| WORK TO BE COMPLETED |
Could you output exactly the lines from the one containing "尽管形势严峻，樱备大队长透露" through the end of the records below, and nothing more?

··· DATA SECTION ···

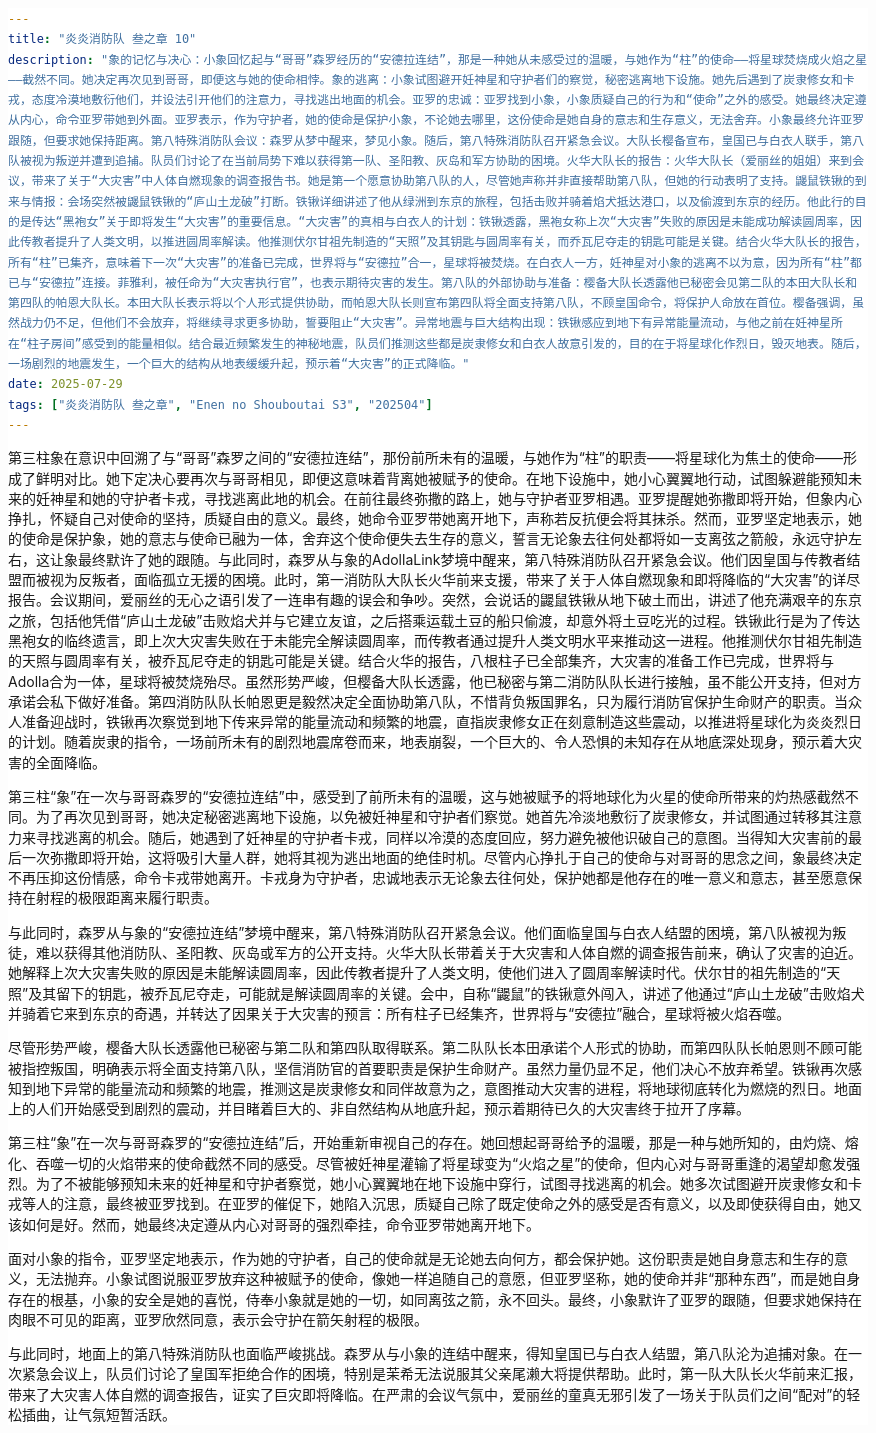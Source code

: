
 ```yaml
---
title: "炎炎消防队 叁之章 10"
description: "象的记忆与决心：小象回忆起与“哥哥”森罗经历的“安德拉连结”，那是一种她从未感受过的温暖，与她作为“柱”的使命——将星球焚烧成火焰之星——截然不同。她决定再次见到哥哥，即便这与她的使命相悖。象的逃离：小象试图避开妊神星和守护者们的察觉，秘密逃离地下设施。她先后遇到了炭隶修女和卡戎，态度冷漠地敷衍他们，并设法引开他们的注意力，寻找逃出地面的机会。亚罗的忠诚：亚罗找到小象，小象质疑自己的行为和“使命”之外的感受。她最终决定遵从内心，命令亚罗带她到外面。亚罗表示，作为守护者，她的使命是保护小象，不论她去哪里，这份使命是她自身的意志和生存意义，无法舍弃。小象最终允许亚罗跟随，但要求她保持距离。第八特殊消防队会议：森罗从梦中醒来，梦见小象。随后，第八特殊消防队召开紧急会议。大队长樱备宣布，皇国已与白衣人联手，第八队被视为叛逆并遭到追捕。队员们讨论了在当前局势下难以获得第一队、圣阳教、灰岛和军方协助的困境。火华大队长的报告：火华大队长（爱丽丝的姐姐）来到会议，带来了关于“大灾害”中人体自燃现象的调查报告书。她是第一个愿意协助第八队的人，尽管她声称并非直接帮助第八队，但她的行动表明了支持。鼹鼠铁锹的到来与情报：会场突然被鼹鼠铁锹的“庐山土龙破”打断。铁锹详细讲述了他从绿洲到东京的旅程，包括击败并骑着焰犬抵达港口，以及偷渡到东京的经历。他此行的目的是传达“黑袍女”关于即将发生“大灾害”的重要信息。“大灾害”的真相与白衣人的计划：铁锹透露，黑袍女称上次“大灾害”失败的原因是未能成功解读圆周率，因此传教者提升了人类文明，以推进圆周率解读。他推测伏尔甘祖先制造的“天照”及其钥匙与圆周率有关，而乔瓦尼夺走的钥匙可能是关键。结合火华大队长的报告，所有“柱”已集齐，意味着下一次“大灾害”的准备已完成，世界将与“安德拉”合一，星球将被焚烧。在白衣人一方，妊神星对小象的逃离不以为意，因为所有“柱”都已与“安德拉”连接。菲雅利，被任命为“大灾害执行官”，也表示期待灾害的发生。第八队的外部协助与准备：樱备大队长透露他已秘密会见第二队的本田大队长和第四队的帕恩大队长。本田大队长表示将以个人形式提供协助，而帕恩大队长则宣布第四队将全面支持第八队，不顾皇国命令，将保护人命放在首位。樱备强调，虽然战力仍不足，但他们不会放弃，将继续寻求更多协助，誓要阻止“大灾害”。异常地震与巨大结构出现：铁锹感应到地下有异常能量流动，与他之前在妊神星所在“柱子房间”感受到的能量相似。结合最近频繁发生的神秘地震，队员们推测这些都是炭隶修女和白衣人故意引发的，目的在于将星球化作烈日，毁灭地表。随后，一场剧烈的地震发生，一个巨大的结构从地表缓缓升起，预示着“大灾害”的正式降临。"
date: 2025-07-29
tags: ["炎炎消防队 叁之章", "Enen no Shouboutai S3", "202504"]
---
```


第三柱象在意识中回溯了与“哥哥”森罗之间的“安德拉连结”，那份前所未有的温暖，与她作为“柱”的职责——将星球化为焦土的使命——形成了鲜明对比。她下定决心要再次与哥哥相见，即便这意味着背离她被赋予的使命。在地下设施中，她小心翼翼地行动，试图躲避能预知未来的妊神星和她的守护者卡戎，寻找逃离此地的机会。在前往最终弥撒的路上，她与守护者亚罗相遇。亚罗提醒她弥撒即将开始，但象内心挣扎，怀疑自己对使命的坚持，质疑自由的意义。最终，她命令亚罗带她离开地下，声称若反抗便会将其抹杀。然而，亚罗坚定地表示，她的使命是保护象，她的意志与使命已融为一体，舍弃这个使命便失去生存的意义，誓言无论象去往何处都将如一支离弦之箭般，永远守护左右，这让象最终默许了她的跟随。与此同时，森罗从与象的AdollaLink梦境中醒来，第八特殊消防队召开紧急会议。他们因皇国与传教者结盟而被视为反叛者，面临孤立无援的困境。此时，第一消防队大队长火华前来支援，带来了关于人体自燃现象和即将降临的“大灾害”的详尽报告。会议期间，爱丽丝的无心之语引发了一连串有趣的误会和争吵。突然，会说话的鼹鼠铁锹从地下破土而出，讲述了他充满艰辛的东京之旅，包括他凭借“庐山土龙破”击败焰犬并与它建立友谊，之后搭乘运载土豆的船只偷渡，却意外将土豆吃光的过程。铁锹此行是为了传达黑袍女的临终遗言，即上次大灾害失败在于未能完全解读圆周率，而传教者通过提升人类文明水平来推动这一进程。他推测伏尔甘祖先制造的天照与圆周率有关，被乔瓦尼夺走的钥匙可能是关键。结合火华的报告，八根柱子已全部集齐，大灾害的准备工作已完成，世界将与Adolla合为一体，星球将被焚烧殆尽。虽然形势严峻，但樱备大队长透露，他已秘密与第二消防队队长进行接触，虽不能公开支持，但对方承诺会私下做好准备。第四消防队队长帕恩更是毅然决定全面协助第八队，不惜背负叛国罪名，只为履行消防官保护生命财产的职责。当众人准备迎战时，铁锹再次察觉到地下传来异常的能量流动和频繁的地震，直指炭隶修女正在刻意制造这些震动，以推进将星球化为炎炎烈日的计划。随着炭隶的指令，一场前所未有的剧烈地震席卷而来，地表崩裂，一个巨大的、令人恐惧的未知存在从地底深处现身，预示着大灾害的全面降临。

第三柱“象”在一次与哥哥森罗的“安德拉连结”中，感受到了前所未有的温暖，这与她被赋予的将地球化为火星的使命所带来的灼热感截然不同。为了再次见到哥哥，她决定秘密逃离地下设施，以免被妊神星和守护者们察觉。她首先冷淡地敷衍了炭隶修女，并试图通过转移其注意力来寻找逃离的机会。随后，她遇到了妊神星的守护者卡戎，同样以冷漠的态度回应，努力避免被他识破自己的意图。当得知大灾害前的最后一次弥撒即将开始，这将吸引大量人群，她将其视为逃出地面的绝佳时机。尽管内心挣扎于自己的使命与对哥哥的思念之间，象最终决定不再压抑这份情感，命令卡戎带她离开。卡戎身为守护者，忠诚地表示无论象去往何处，保护她都是他存在的唯一意义和意志，甚至愿意保持在射程的极限距离来履行职责。

与此同时，森罗从与象的“安德拉连结”梦境中醒来，第八特殊消防队召开紧急会议。他们面临皇国与白衣人结盟的困境，第八队被视为叛徒，难以获得其他消防队、圣阳教、灰岛或军方的公开支持。火华大队长带着关于大灾害和人体自燃的调查报告前来，确认了灾害的迫近。她解释上次大灾害失败的原因是未能解读圆周率，因此传教者提升了人类文明，使他们进入了圆周率解读时代。伏尔甘的祖先制造的“天照”及其留下的钥匙，被乔瓦尼夺走，可能就是解读圆周率的关键。会中，自称“鼹鼠”的铁锹意外闯入，讲述了他通过“庐山土龙破”击败焰犬并骑着它来到东京的奇遇，并转达了因果关于大灾害的预言：所有柱子已经集齐，世界将与“安德拉”融合，星球将被火焰吞噬。

尽管形势严峻，樱备大队长透露他已秘密与第二队和第四队取得联系。第二队队长本田承诺个人形式的协助，而第四队队长帕恩则不顾可能被指控叛国，明确表示将全面支持第八队，坚信消防官的首要职责是保护生命财产。虽然力量仍显不足，他们决心不放弃希望。铁锹再次感知到地下异常的能量流动和频繁的地震，推测这是炭隶修女和同伴故意为之，意图推动大灾害的进程，将地球彻底转化为燃烧的烈日。地面上的人们开始感受到剧烈的震动，并目睹着巨大的、非自然结构从地底升起，预示着期待已久的大灾害终于拉开了序幕。

第三柱“象”在一次与哥哥森罗的“安德拉连结”后，开始重新审视自己的存在。她回想起哥哥给予的温暖，那是一种与她所知的，由灼烧、熔化、吞噬一切的火焰带来的使命截然不同的感受。尽管被妊神星灌输了将星球变为“火焰之星”的使命，但内心对与哥哥重逢的渴望却愈发强烈。为了不被能够预知未来的妊神星和守护者察觉，她小心翼翼地在地下设施中穿行，试图寻找逃离的机会。她多次试图避开炭隶修女和卡戎等人的注意，最终被亚罗找到。在亚罗的催促下，她陷入沉思，质疑自己除了既定使命之外的感受是否有意义，以及即使获得自由，她又该如何是好。然而，她最终决定遵从内心对哥哥的强烈牵挂，命令亚罗带她离开地下。

面对小象的指令，亚罗坚定地表示，作为她的守护者，自己的使命就是无论她去向何方，都会保护她。这份职责是她自身意志和生存的意义，无法抛弃。小象试图说服亚罗放弃这种被赋予的使命，像她一样追随自己的意愿，但亚罗坚称，她的使命并非“那种东西”，而是她自身存在的根基，小象的安全是她的喜悦，侍奉小象就是她的一切，如同离弦之箭，永不回头。最终，小象默许了亚罗的跟随，但要求她保持在肉眼不可见的距离，亚罗欣然同意，表示会守护在箭矢射程的极限。

与此同时，地面上的第八特殊消防队也面临严峻挑战。森罗从与小象的连结中醒来，得知皇国已与白衣人结盟，第八队沦为追捕对象。在一次紧急会议上，队员们讨论了皇国军拒绝合作的困境，特别是茉希无法说服其父亲尾濑大将提供帮助。此时，第一队大队长火华前来汇报，带来了大灾害人体自燃的调查报告，证实了巨灾即将降临。在严肃的会议气氛中，爱丽丝的童真无邪引发了一场关于队员们之间“配对”的轻松插曲，让气氛短暂活跃。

···

| WRITTEN REPLY |
尽管形势严峻，樱备大队长透露他已秘密与第二队和第四队取得联系。第二队队长本田承诺个人形式的协助，而第四队队长帕恩则不顾可能被指控叛国，明确表示将全面支持第八队，坚信消防官的首要职责是保护生命财产。虽然力量仍显不足，他们决心不放弃希望。铁锹再次感知到地下异常的能量流动和频繁的地震，推测这是炭隶修女和同伴故意为之，意图推动大灾害的进程，将地球彻底转化为燃烧的烈日。地面上的人们开始感受到剧烈的震动，并目睹着巨大的、非自然结构从地底升起，预示着期待已久的大灾害终于拉开了序幕。

第三柱“象”在一次与哥哥森罗的“安德拉连结”后，开始重新审视自己的存在。她回想起哥哥给予的温暖，那是一种与她所知的，由灼烧、熔化、吞噬一切的火焰带来的使命截然不同的感受。尽管被妊神星灌输了将星球变为“火焰之星”的使命，但内心对与哥哥重逢的渴望却愈发强烈。为了不被能够预知未来的妊神星和守护者察觉，她小心翼翼地在地下设施中穿行，试图寻找逃离的机会。她多次试图避开炭隶修女和卡戎等人的注意，最终被亚罗找到。在亚罗的催促下，她陷入沉思，质疑自己除了既定使命之外的感受是否有意义，以及即使获得自由，她又该如何是好。然而，她最终决定遵从内心对哥哥的强烈牵挂，命令亚罗带她离开地下。

面对小象的指令，亚罗坚定地表示，作为她的守护者，自己的使命就是无论她去向何方，都会保护她。这份职责是她自身意志和生存的意义，无法抛弃。小象试图说服亚罗放弃这种被赋予的使命，像她一样追随自己的意愿，但亚罗坚称，她的使命并非“那种东西”，而是她自身存在的根基，小象的安全是她的喜悦，侍奉小象就是她的一切，如同离弦之箭，永不回头。最终，小象默许了亚罗的跟随，但要求她保持在肉眼不可见的距离，亚罗欣然同意，表示会守护在箭矢射程的极限。

与此同时，地面上的第八特殊消防队也面临严峻挑战。森罗从与小象的连结中醒来，得知皇国已与白衣人结盟，第八队沦为追捕对象。在一次紧急会议上，队员们讨论了皇国军拒绝合作的困境，特别是茉希无法说服其父亲尾濑大将提供帮助。此时，第一队大队长火华前来汇报，带来了大灾害人体自燃的调查报告，证实了巨灾即将降临。在严肃的会议气氛中，爱丽丝的童真无邪引发了一场关于队员们之间“配对”的轻松插曲，让气氛短暂活跃。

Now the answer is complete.